No specific laws identified for this ruling.

Outcome

The DC Circuit Court of Appeals reversed the district court's denial of a preliminary injunction, finding that the Freshway companies and their owners had likely established a substantial burden on their religious exercise under RFRA and remanded for further proceedings.

What This Ruling Means

# Gilardi v. United States Department of Health & Human Services ## What Happened The owners of Freshway Foods and Freshway Logistics challenged a government requirement related to employee health insurance coverage. The company owners argued that the requirement violated their religious beliefs and asked a court to stop the government from enforcing it against them. ## What the Court Decided The appeals court sided with the company owners. It concluded they had likely proven that the government requirement substantially burdened their religious practices.
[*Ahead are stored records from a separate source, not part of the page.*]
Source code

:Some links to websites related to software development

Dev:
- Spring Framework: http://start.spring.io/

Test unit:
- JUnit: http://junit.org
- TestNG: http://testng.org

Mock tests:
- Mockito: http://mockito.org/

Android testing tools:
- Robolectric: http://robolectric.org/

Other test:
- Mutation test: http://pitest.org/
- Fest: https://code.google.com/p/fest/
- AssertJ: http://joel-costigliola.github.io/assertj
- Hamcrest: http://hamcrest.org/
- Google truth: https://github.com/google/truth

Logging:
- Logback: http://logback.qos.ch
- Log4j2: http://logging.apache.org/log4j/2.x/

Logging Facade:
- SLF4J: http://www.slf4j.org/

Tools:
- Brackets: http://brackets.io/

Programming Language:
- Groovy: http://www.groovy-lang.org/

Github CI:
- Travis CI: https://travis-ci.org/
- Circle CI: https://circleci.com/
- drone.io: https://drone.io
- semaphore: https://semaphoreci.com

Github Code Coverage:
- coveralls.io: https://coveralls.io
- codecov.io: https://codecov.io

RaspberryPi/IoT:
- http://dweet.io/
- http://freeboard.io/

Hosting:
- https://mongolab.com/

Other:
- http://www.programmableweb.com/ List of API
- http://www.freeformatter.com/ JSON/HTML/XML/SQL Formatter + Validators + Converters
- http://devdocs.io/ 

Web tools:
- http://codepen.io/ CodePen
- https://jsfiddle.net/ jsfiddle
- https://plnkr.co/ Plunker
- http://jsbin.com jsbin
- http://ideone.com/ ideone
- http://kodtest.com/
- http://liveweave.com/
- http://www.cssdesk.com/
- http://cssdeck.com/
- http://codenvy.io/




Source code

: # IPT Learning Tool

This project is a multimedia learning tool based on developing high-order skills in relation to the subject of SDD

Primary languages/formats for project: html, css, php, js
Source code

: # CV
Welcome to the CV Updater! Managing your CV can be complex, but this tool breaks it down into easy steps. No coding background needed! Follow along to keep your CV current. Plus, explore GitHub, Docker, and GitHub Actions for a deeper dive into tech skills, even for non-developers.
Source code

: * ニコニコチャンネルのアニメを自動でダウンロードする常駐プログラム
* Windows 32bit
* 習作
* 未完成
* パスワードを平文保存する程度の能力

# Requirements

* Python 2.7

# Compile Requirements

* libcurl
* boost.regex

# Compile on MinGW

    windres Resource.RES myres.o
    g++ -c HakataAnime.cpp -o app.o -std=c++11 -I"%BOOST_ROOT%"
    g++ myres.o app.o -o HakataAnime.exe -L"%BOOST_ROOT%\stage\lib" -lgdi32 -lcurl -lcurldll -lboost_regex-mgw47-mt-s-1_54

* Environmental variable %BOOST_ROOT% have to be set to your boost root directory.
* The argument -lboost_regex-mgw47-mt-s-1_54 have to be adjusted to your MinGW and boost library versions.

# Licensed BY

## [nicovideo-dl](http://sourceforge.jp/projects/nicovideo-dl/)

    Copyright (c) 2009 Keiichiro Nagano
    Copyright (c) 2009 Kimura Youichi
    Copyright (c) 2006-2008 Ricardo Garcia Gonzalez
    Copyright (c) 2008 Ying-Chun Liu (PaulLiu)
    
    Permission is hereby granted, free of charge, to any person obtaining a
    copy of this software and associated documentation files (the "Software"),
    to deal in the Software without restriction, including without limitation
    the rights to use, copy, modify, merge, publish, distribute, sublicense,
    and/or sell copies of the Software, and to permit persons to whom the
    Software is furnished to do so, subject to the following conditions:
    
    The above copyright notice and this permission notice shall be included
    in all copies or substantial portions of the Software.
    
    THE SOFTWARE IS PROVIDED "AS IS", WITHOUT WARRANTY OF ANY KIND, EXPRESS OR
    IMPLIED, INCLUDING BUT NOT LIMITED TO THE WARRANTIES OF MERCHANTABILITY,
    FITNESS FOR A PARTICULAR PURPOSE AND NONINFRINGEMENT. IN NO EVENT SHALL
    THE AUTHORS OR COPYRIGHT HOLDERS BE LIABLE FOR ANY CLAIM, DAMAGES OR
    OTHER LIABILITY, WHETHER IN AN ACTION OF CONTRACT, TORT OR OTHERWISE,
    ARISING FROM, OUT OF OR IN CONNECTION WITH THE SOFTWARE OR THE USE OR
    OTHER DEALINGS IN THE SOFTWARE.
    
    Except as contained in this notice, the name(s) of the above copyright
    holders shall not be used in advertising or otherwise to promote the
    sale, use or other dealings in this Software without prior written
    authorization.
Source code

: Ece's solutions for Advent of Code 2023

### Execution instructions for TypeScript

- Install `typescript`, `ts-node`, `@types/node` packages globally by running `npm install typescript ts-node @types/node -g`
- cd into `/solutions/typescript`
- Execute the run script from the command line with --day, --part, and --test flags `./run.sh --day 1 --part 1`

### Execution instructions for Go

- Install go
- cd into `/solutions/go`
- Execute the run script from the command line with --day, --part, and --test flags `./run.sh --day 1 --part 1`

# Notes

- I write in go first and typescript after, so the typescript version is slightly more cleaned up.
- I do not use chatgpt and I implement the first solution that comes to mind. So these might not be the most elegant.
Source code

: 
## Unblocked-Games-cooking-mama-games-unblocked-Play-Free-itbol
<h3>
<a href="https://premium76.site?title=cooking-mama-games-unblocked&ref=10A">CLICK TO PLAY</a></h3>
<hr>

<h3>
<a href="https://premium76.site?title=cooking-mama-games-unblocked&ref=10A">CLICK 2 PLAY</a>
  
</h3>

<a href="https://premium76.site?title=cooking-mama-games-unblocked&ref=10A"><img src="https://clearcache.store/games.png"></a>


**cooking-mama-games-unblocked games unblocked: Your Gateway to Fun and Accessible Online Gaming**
The court reversed a lower court's decision and sent the case back for additional proceedings to determine what should happen next. ## Why This Matters for Workers This ruling is significant because it recognized religious exercise protections for business owners. The decision suggests that company owners' religious beliefs can potentially override certain employment-related requirements, even when those requirements affect employee benefits. The case reminds workers that workplace rules may be challenged based on owner religious objections, which could impact the benefits and coverage employees receive.

This summary was generated to explain the ruling in plain English and is not legal advice.